Urteil im Prozess um den Mord an Hrant Dink verkündet
Das Urteil im Prozess um die Ermordung des Chefredakteurs der Agos-Zeitung, Hrant Dink, in dem auch Beamte angeklagt waren, wurde nach der Aufhebung des Urteils durch den Kassationshof für 15 Angeklagte erneut verkündet.
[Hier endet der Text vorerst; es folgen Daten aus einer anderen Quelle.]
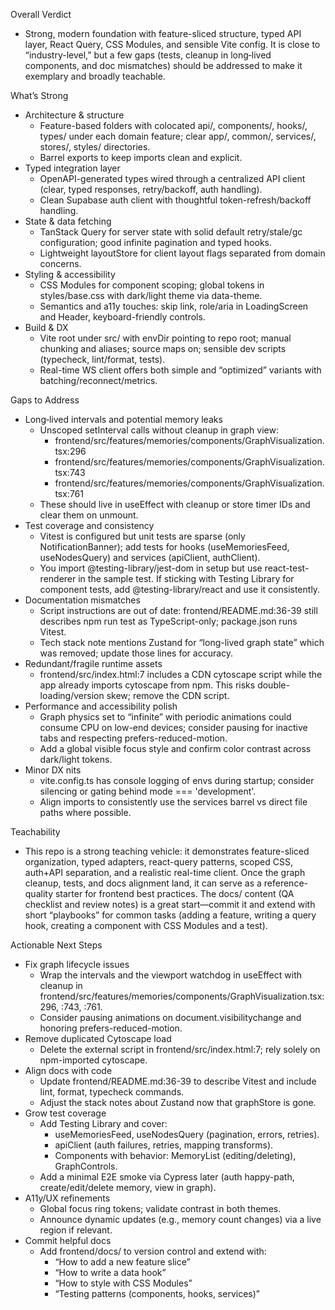 Overall Verdict

  - Strong, modern foundation with feature-sliced structure, typed API layer, React Query, CSS Modules, and sensible Vite config. It is close to “industry-level,” but a few gaps (tests, cleanup in long‑lived components, and doc mismatches) should be addressed to
  make it exemplary and broadly teachable.

  What’s Strong

  - Architecture & structure
      - Feature-based folders with colocated api/, components/, hooks/, types/ under each domain feature; clear app/, common/, services/, stores/, styles/ directories.
      - Barrel exports to keep imports clean and explicit.
  - Typed integration layer
      - OpenAPI-generated types wired through a centralized API client (clear, typed responses, retry/backoff, auth handling).
      - Clean Supabase auth client with thoughtful token-refresh/backoff handling.
  - State & data fetching
      - TanStack Query for server state with solid default retry/stale/gc configuration; good infinite pagination and typed hooks.
      - Lightweight layoutStore for client layout flags separated from domain concerns.
  - Styling & accessibility
      - CSS Modules for component scoping; global tokens in styles/base.css with dark/light theme via data-theme.
      - Semantics and a11y touches: skip link, role/aria in LoadingScreen and Header, keyboard-friendly controls.
  - Build & DX
      - Vite root under src/ with envDir pointing to repo root; manual chunking and aliases; source maps on; sensible dev scripts (typecheck, lint/format, tests).
      - Real-time WS client offers both simple and “optimized” variants with batching/reconnect/metrics.

  Gaps to Address

  - Long‑lived intervals and potential memory leaks
      - Unscoped setInterval calls without cleanup in graph view:
          - frontend/src/features/memories/components/GraphVisualization.tsx:296
          - frontend/src/features/memories/components/GraphVisualization.tsx:743
          - frontend/src/features/memories/components/GraphVisualization.tsx:761
      - These should live in useEffect with cleanup or store timer IDs and clear them on unmount.
  - Test coverage and consistency
      - Vitest is configured but unit tests are sparse (only NotificationBanner); add tests for hooks (useMemoriesFeed, useNodesQuery) and services (apiClient, authClient).
      - You import @testing-library/jest-dom in setup but use react-test-renderer in the sample test. If sticking with Testing Library for component tests, add @testing-library/react and use it consistently.
  - Documentation mismatches
      - Script instructions are out of date: frontend/README.md:36-39 still describes npm run test as TypeScript-only; package.json runs Vitest.
      - Tech stack note mentions Zustand for “long-lived graph state” which was removed; update those lines for accuracy.
  - Redundant/fragile runtime assets
      - frontend/src/index.html:7 includes a CDN cytoscape script while the app already imports cytoscape from npm. This risks double-loading/version skew; remove the CDN script.
  - Performance and accessibility polish
      - Graph physics set to “infinite” with periodic animations could consume CPU on low-end devices; consider pausing for inactive tabs and respecting prefers-reduced-motion.
      - Add a global visible focus style and confirm color contrast across dark/light tokens.
  - Minor DX nits
      - vite.config.ts has console logging of envs during startup; consider silencing or gating behind mode === 'development'.
      - Align imports to consistently use the services barrel vs direct file paths where possible.

  Teachability

  - This repo is a strong teaching vehicle: it demonstrates feature-sliced organization, typed adapters, react-query patterns, scoped CSS, auth+API separation, and a realistic real-time client. Once the graph cleanup, tests, and docs alignment land, it can serve
  as a reference-quality starter for frontend best practices. The docs/ content (QA checklist and review notes) is a great start—commit it and extend with short “playbooks” for common tasks (adding a feature, writing a query hook, creating a component with CSS
  Modules and a test).

  Actionable Next Steps

  - Fix graph lifecycle issues
      - Wrap the intervals and the viewport watchdog in useEffect with cleanup in frontend/src/features/memories/components/GraphVisualization.tsx:296, :743, :761.
      - Consider pausing animations on document.visibilitychange and honoring prefers-reduced-motion.
  - Remove duplicated Cytoscape load
      - Delete the external script in frontend/src/index.html:7; rely solely on npm-imported cytoscape.
  - Align docs with code
      - Update frontend/README.md:36-39 to describe Vitest and include lint, format, typecheck commands.
      - Adjust the stack notes about Zustand now that graphStore is gone.
  - Grow test coverage
      - Add Testing Library and cover:
          - useMemoriesFeed, useNodesQuery (pagination, errors, retries).
          - apiClient (auth failures, retries, mapping transforms).
          - Components with behavior: MemoryList (editing/deleting), GraphControls.
      - Add a minimal E2E smoke via Cypress later (auth happy-path, create/edit/delete memory, view in graph).
  - A11y/UX refinements
      - Global focus ring tokens; validate contrast in both themes.
      - Announce dynamic updates (e.g., memory count changes) via a live region if relevant.
  - Commit helpful docs
      - Add frontend/docs/ to version control and extend with:
          - “How to add a new feature slice”
          - “How to write a data hook”
          - “How to style with CSS Modules”
          - “Testing patterns (components, hooks, services)”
In dem Prozess, in dem 15 von 78 Angeklagten – darunter der FETÖ-Anführer Fetullah Gülen, der ehemalige Staatsanwalt Zekeriya Öz, Journalisten sowie Angehörige der Gendarmerie und ehemalige Polizeibeamte – nach der Aufhebung des Urteils durch den Kassationshof erneut vor Gericht standen, wurden 8 Angeklagte wegen des Versuchs, die verfassungsmäßige Ordnung der Republik Türkei zu stürzen, jeweils zu lebenslanger Haft verurteilt.
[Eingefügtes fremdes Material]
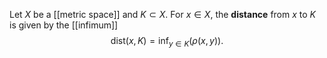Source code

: Let $X$ be a [[metric space]] and $K \subset X$. For $x \in X$, the **distance** from $x$ to $K$ is given by the [[infimum]] $$\text{dist}(x,K) = \inf_{y\in K}(\rho(x, y)).$$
Während der inhaftierte Angeklagte Muharrem Demirkale persönlich an der Verhandlung vor dem 14. Schwurgericht in Istanbul teilnahm, wurden einige inhaftierte und nicht inhaftierte Angeklagte per Video- und Audiosystem (SEGBİS) zugeschaltet.
Die Anwältin der Familie Dink, Havva Hülya Deveci, war ebenfalls bei der Verhandlung anwesend. Der inhaftierte Angeklagte Demirkale erklärte in seiner Verteidigung, er habe keine Verbindung zu irgendeiner Organisation und behauptete, es handele sich bei dem Prozess um eine inszenierte Verschwörung. Die Angeklagten, die zu ihrem letzten Wort aufgerufen wurden, forderten ihren Freispruch und ihre Freilassung.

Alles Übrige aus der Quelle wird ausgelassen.